Grateful: happy to serve

The job of an inclusive educator is often quite thankless. The parents are most grateful because our job supports the progress and independence of their beloved children and sometimes depending on individual circumstances, we might be more ecstatic than the parent because we’ve worked really to ensure that the child or young person is given every opportunity to suceed . If you think about it, we celebrate the smallest steps of progress.

One of the things that I enjoy most about this line of work is shifting attitudes and perspectives on inclusive education and special educational needs.

Not everyone will be grateful for the work that we do but I don’t know about you, sometimes that spurs me on. I find joy in the fact that I want to give someone a fighting chance when not everyone does.

Research shows that the attitude of teachers are essential to the success of inclusive education programs for children with special needs (Avramidis & Norwich, 2002). This is also dependent on the country and type of special educational need and/or disability.

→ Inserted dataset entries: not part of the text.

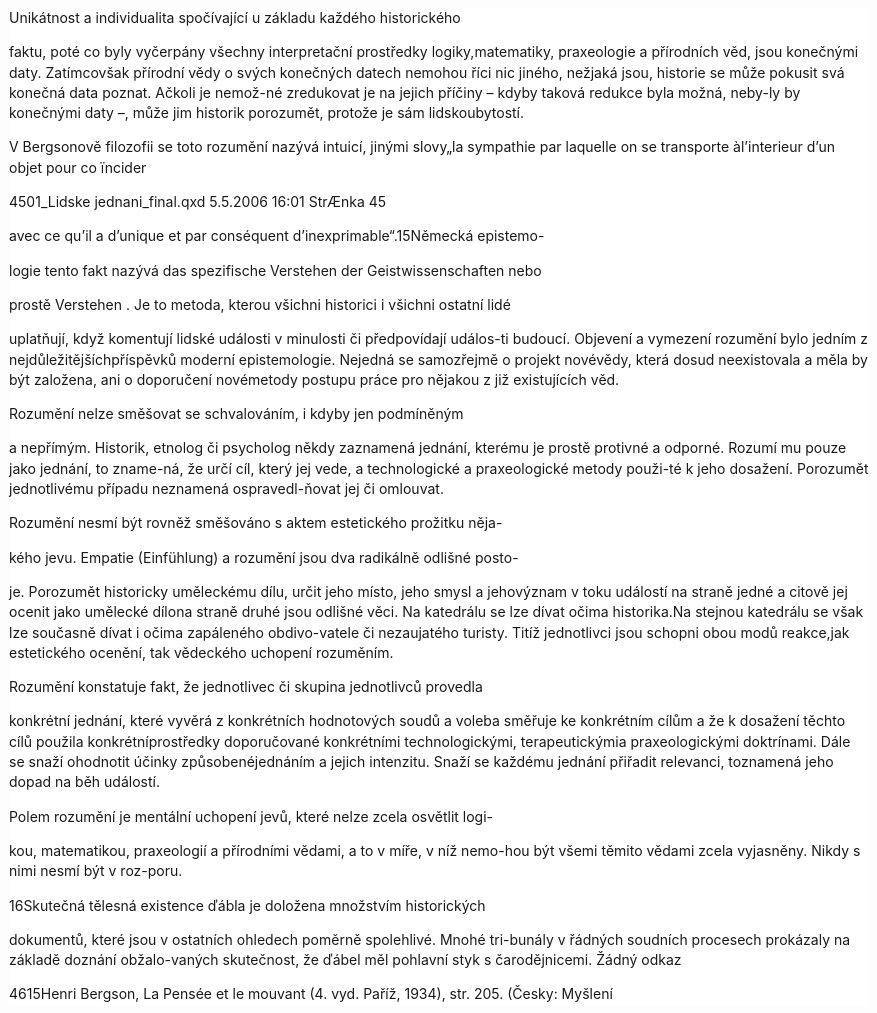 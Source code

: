 Unikátnost a individualita spočívající u základu každého historického

faktu, poté co byly vyčerpány všechny interpretační prostředky logiky,matematiky, praxeologie a přírodních věd, jsou konečnými daty. Zatímcovšak přírodní vědy o svých konečných datech nemohou říci nic jiného, nežjaká jsou, historie se může pokusit svá konečná data poznat. Ačkoli je nemož-né zredukovat je na jejich příčiny – kdyby taková redukce byla možná, neby-ly by konečnými daty –, může jim historik porozumět, protože je sám lidskoubytostí.

V Bergsonově filozofii se toto rozumění nazývá intuicí, jinými slovy„la sympathie par laquelle on se transporte àl’interieur d’un objet pour co ïncider

4501_Lidske jednani_final.qxd 5.5.2006 16:01 StrÆnka 45

avec ce qu’il a d’unique et par conséquent d’inexprimable“.15Německá epistemo-

logie tento fakt nazývá das spezifische Verstehen der Geistwissenschaften nebo

prostě Verstehen . Je to metoda, kterou všichni historici i všichni ostatní lidé

uplatňují, když komentují lidské události v minulosti či předpovídají událos-ti budoucí. Objevení a vymezení rozumění bylo jedním z nejdůležitějšíchpříspěvků moderní epistemologie. Nejedná se samozřejmě o projekt novévědy, která dosud neexistovala a měla by být založena, ani o doporučení novémetody postupu práce pro nějakou z již existujících věd.

Rozumění nelze směšovat se schvalováním, i kdyby jen podmíněným

a nepřímým. Historik, etnolog či psycholog někdy zaznamená jednání, kterému je prostě protivné a odporné. Rozumí mu pouze jako jednání, to zname-ná, že určí cíl, který jej vede, a technologické a praxeologické metody použi-té k jeho dosažení. Porozumět jednotlivému případu neznamená ospravedl-ňovat jej či omlouvat.

Rozumění nesmí být rovněž směšováno s aktem estetického prožitku něja-

kého jevu. Empatie (Einfühlung) a rozumění jsou dva radikálně odlišné posto-

je. Porozumět historicky uměleckému dílu, určit jeho místo, jeho smysl a jehovýznam v toku událostí na straně jedné a citově jej ocenit jako umělecké dílona straně druhé jsou odlišné věci. Na katedrálu se lze dívat očima historika.Na stejnou katedrálu se však lze současně dívat i očima zapáleného obdivo-vatele či nezaujatého turisty. Titíž jednotlivci jsou schopni obou modů reakce,jak estetického ocenění, tak vědeckého uchopení rozuměním.

Rozumění konstatuje fakt, že jednotlivec či skupina jednotlivců provedla

konkrétní jednání, které vyvěrá z konkrétních hodnotových soudů a voleba směřuje ke konkrétním cílům a že k dosažení těchto cílů použila konkrétníprostředky doporučované konkrétními technologickými, terapeutickýmia praxeologickými doktrínami. Dále se snaží ohodnotit účinky způsobenéjednáním a jejich intenzitu. Snaží se každému jednání přiřadit relevanci, toznamená jeho dopad na běh událostí.

Polem rozumění je mentální uchopení jevů, které nelze zcela osvětlit logi-

kou, matematikou, praxeologií a přírodními vědami, a to v míře, v níž nemo-hou být všemi těmito vědami zcela vyjasněny. Nikdy s nimi nesmí být v roz-poru.

16Skutečná tělesná existence ďábla je doložena množstvím historických

dokumentů, které jsou v ostatních ohledech poměrně spolehlivé. Mnohé tri-bunály v řádných soudních procesech prokázaly na základě doznání obžalo-vaných skutečnost, že ďábel měl pohlavní styk s čarodějnicemi. Žádný odkaz

4615Henri Bergson, La Pensée et le mouvant (4. vyd. Paříž, 1934), str. 205. (Česky: Myšlení
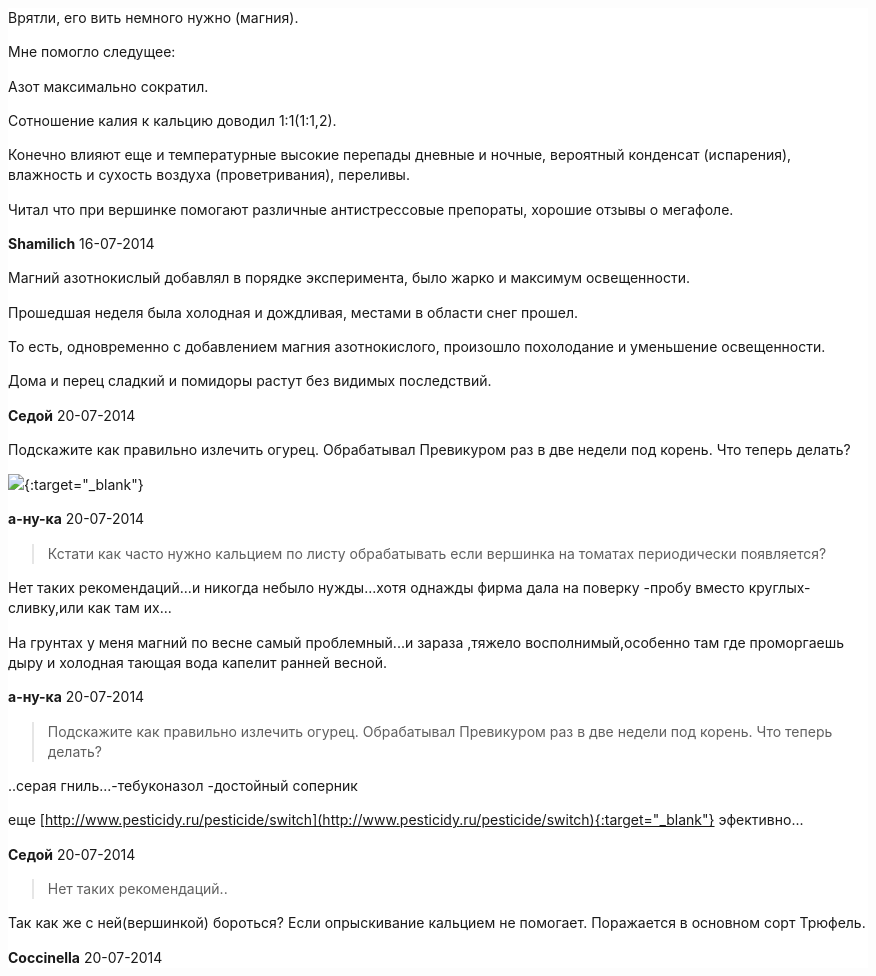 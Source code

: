 Врятли, его вить немного нужно (магния).

Мне помогло следущее: 

Азот максимально сократил.

Сотношение калия к кальцию доводил 1:1(1:1,2).

Конечно влияют еще и температурные высокие перепады дневные и ночные, вероятный конденсат (испарения), влажность и сухость воздуха (проветривания), переливы.

Читал что при вершинке помогают различные антистрессовые препораты, хорошие отзывы о мегафоле.


**Shamilich** 16-07-2014

Магний азотнокислый добавлял в порядке эксперимента, было жарко и максимум освещенности. 

Прошедшая неделя была холодная и дождливая, местами в области снег прошел. 

То есть, одновременно с добавлением магния азотнокислого, произошло похолодание и уменьшение освещенности.

Дома и перец сладкий и помидоры растут без видимых последствий.


**Седой** 20-07-2014

Подскажите как правильно излечить огурец. Обрабатывал Превикуром раз в две недели под корень. Что теперь делать?

[![](/attachimages/16706_Фото0508.jpg)](https://t.me/ponics_ru_files/12249){:target="_blank"}

**а-ну-ка** 20-07-2014

> Кстати как часто нужно кальцием по листу обрабатывать если вершинка на томатах периодически появляется?

Нет таких рекомендаций...и никогда небыло нужды...хотя однажды фирма дала на поверку -пробу вместо круглых-сливку,или как там их...

На грунтах у меня магний по весне самый проблемный...и зараза ,тяжело восполнимый,особенно там где проморгаешь дыру и холодная тающая вода капелит ранней весной.


**а-ну-ка** 20-07-2014

> Подскажите как правильно излечить огурец. Обрабатывал Превикуром раз в две недели под корень. Что теперь делать?

..серая гниль...-тебуконазол -достойный соперник

еще [http://www.pesticidy.ru/pesticide/switch](http://www.pesticidy.ru/pesticide/switch){:target="_blank"} эфективно...


**Седой** 20-07-2014

> Нет таких рекомендаций.. 

Так как же с ней(вершинкой) бороться? Если опрыскивание кальцием не помогает. Поражается в основном сорт Трюфель.


**Coccinella** 20-07-2014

Generally speaking, most educators (in my experience) do have positive attitudes about special needs but if it gets tough, it becomes less about the educator’s ability and more about the child’s needs, which I think should always be challenged. The role of the inclusive educator is to find a way include the child. I am no expert but I imagine that is not an easy thing to do however it is where the inclusive educator finds their greatest success stories and children/young people are most grateful. This applies to all fields and disciplines, not just the class teachers and teaching assistants. How has your work helped to include a child despite their differences?

It is not easy for the child or young person to always be different but I bet they are grateful every time someone gives them an opportunity to suceed.

What is your motivation? I’m grateful to all inclusive educators out there who are invested in levelling the playing field for some of our most vulnerable members of the world.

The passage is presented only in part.